When Vikram invites his Indian college friends to his son's graduation party, they accept out of obligation and curiosity. It's been 25 years since their days as young immigrant college students at UCLA and their lives have gone in completely different directions. How will their lives compare? Who has been the most successful and managed to achieve the elusive American dream? How far will each go to put on the best front of success and happiness while hiding their unhappiness, discontent, and unfulfilled dreams?
Anne Cherian's newest novel The Invitation is like an Indian version of Amy Tan's The Joy Luck Club. Jump head-first into the fast-paced lives of three couples: Frances and Jay, Lali and Jonathan, Vikram and Priya. The characters are multifaceted and complicated, a precarious combination of Indian roots, American futures, and the mixed-in-between present in which each of them lives.
Frances and Jay are a hard-working Indian couple who are always short on time and money. Not only is Frances' real-estate career failing to thrive, but her daughter is failing high school. Hearing that their old friend's son is graduating from a prestigious school is like a slap in the face. The two are mortified that their friends will find out about their daughter's failings. Jay also feels unaccomplished next to his successful friend Vikram and wonders why his life can't be as "perfect." He came from a wealthy Indian family and was always destined to accomplish big things...why is it that these big things haven't happened?
Lali and Jonathan's marriage is crumbling as Jonathan rediscovers his Jewish roots and Lali cannot connect with his passion. She feels alone and left out of Jonathan's world and begins to rekindle an old flame. The possibility for an affair is right in front of her if she wants it. Is it worth the risk of discovery?
Vikram and Priya live in a mansion and drive expensive cars. Vikram's software company is hugely successful and his eldest son has just graduated from MIT. Everything is perfect...or so they want the world to believe. That's why they're throwing the graduation party. In truth, their son has no intention of taking over his father's business and using his degree. He wants to become a chef. Vikram hates this idea. His perfect life is full of discontent and conflict, making it all the harder to clothe his life in a sheath of faux-perfection.

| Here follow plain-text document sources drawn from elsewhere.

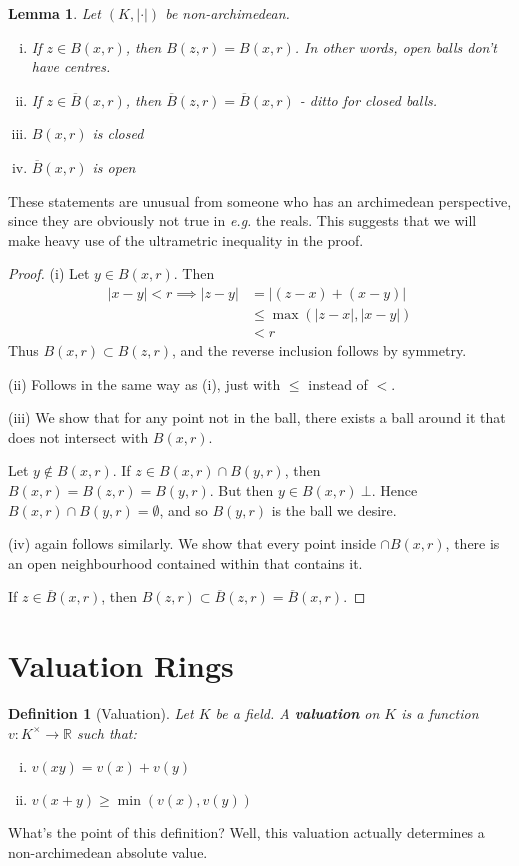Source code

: \documentclass[]{article}
\theoremstyle{custhm}
\theoremstyle{cusdef}
\newtheorem{defin}[theorem]{Definition}
\theoremstyle{custhm}
\newtheorem{lemma}[theorem]{Lemma}
\theoremstyle{custhm}
\theoremstyle{custhm}
\theoremstyle{custhm}
\theoremstyle{cusdef}
\theoremstyle{remark}
\newcommand{\R}{\mathbb{R}}
\newcommand{\ra}{\rightarrow}
\newcommand{\undf}[1]{\textit{\textbf{#1}}}
\renewcommand{\it}[1]{\textit{#1}}
\newcommand{\val}[1]{\left|#1\right|}
\newcommand{\valk}{(K,|\cdot|)}
\renewcommand{\bar}{\overline}
\begin{document}
\begin{lemma}
	Let $\valk$ be non-archimedean.
	\begin{enumerate}[(i)]
		\item If $z\in B(x,r)$, then $B(z,r) = B(x,r)$. In other words, open balls don't have centres.
		\item If $z\in \bar{B}(x,r)$, then $\bar{B}(z,r) = \bar{B}(x,r)$ - ditto for closed balls.
		\item $B(x,r)$ is closed
		\item $\bar{B}(x,r)$ is open
	\end{enumerate}
\end{lemma}
These statements are unusual from someone who has an archimedean perspective, since they are obviously not true in \it{e.g.} the reals. This suggests that we will make heavy use of the ultrametric inequality in the proof.
\begin{proof}
(i) Let $y\in B(x,r)$. Then
\begin{align*}
	\val{x-y} < r\implies \val{z-y} &= \val{(z-x) + (x-y)}\\
	&\le \max(|z-x|,|x-y|)\\
	&< r
\end{align*}
Thus $B(x,r)\subset B(z,r)$, and the reverse inclusion follows by symmetry.

(ii) Follows in the same way as (i), just with $\le$ instead of $<$.

(iii) We show that for any point not in the ball, there exists a ball around it that does not intersect with $B(x,r)$.

Let $y\not\in B(x,r)$. If $z\in B(x,r)\cap B(y,r)$, then $B(x,r) = B(z,r) = B(y,r)$. But then $y\in B(x,r)\ \bot$. Hence $B(x,r)\cap B(y,r) = \emptyset$, and so $B(y,r)$ is the ball we desire.

(iv) again follows similarly. We show that every point inside $\cap{B}(x,r)$, there is an open neighbourhood contained within that contains it.

If $z\in \bar{B}(x,r)$, then $B(z,r) \subset \bar{B}(z,r) = \bar{B}(x,r)$.
\end{proof}

\section{Valuation Rings}

\begin{defin}[Valuation]
	Let $K$ be a field. A \undf{valuation} on $K$ is a function $v:K^\times \ra \R$ such that:
	\begin{enumerate}[(i)]
		\item $v(xy) = v(x) + v(y)$
		\item $v(x+y) \ge \min(v(x),v(y))$
	\end{enumerate}
\end{defin}
What's the point of this definition? Well, this valuation actually determines a non-archimedean absolute value.
\end{document}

The book's ending was abrupt and inconclusive, but that's my only complaint. I was instantly enthralled by the couples' intertwining lives. I loved the humanity of the characters the imperfections of their lives, despite their efforts to prove to the Indian community that they have it all. The Invitation is fresh and funny. Prepare to step into the colorful and unique lives of these American Indians. You'll love every moment of it.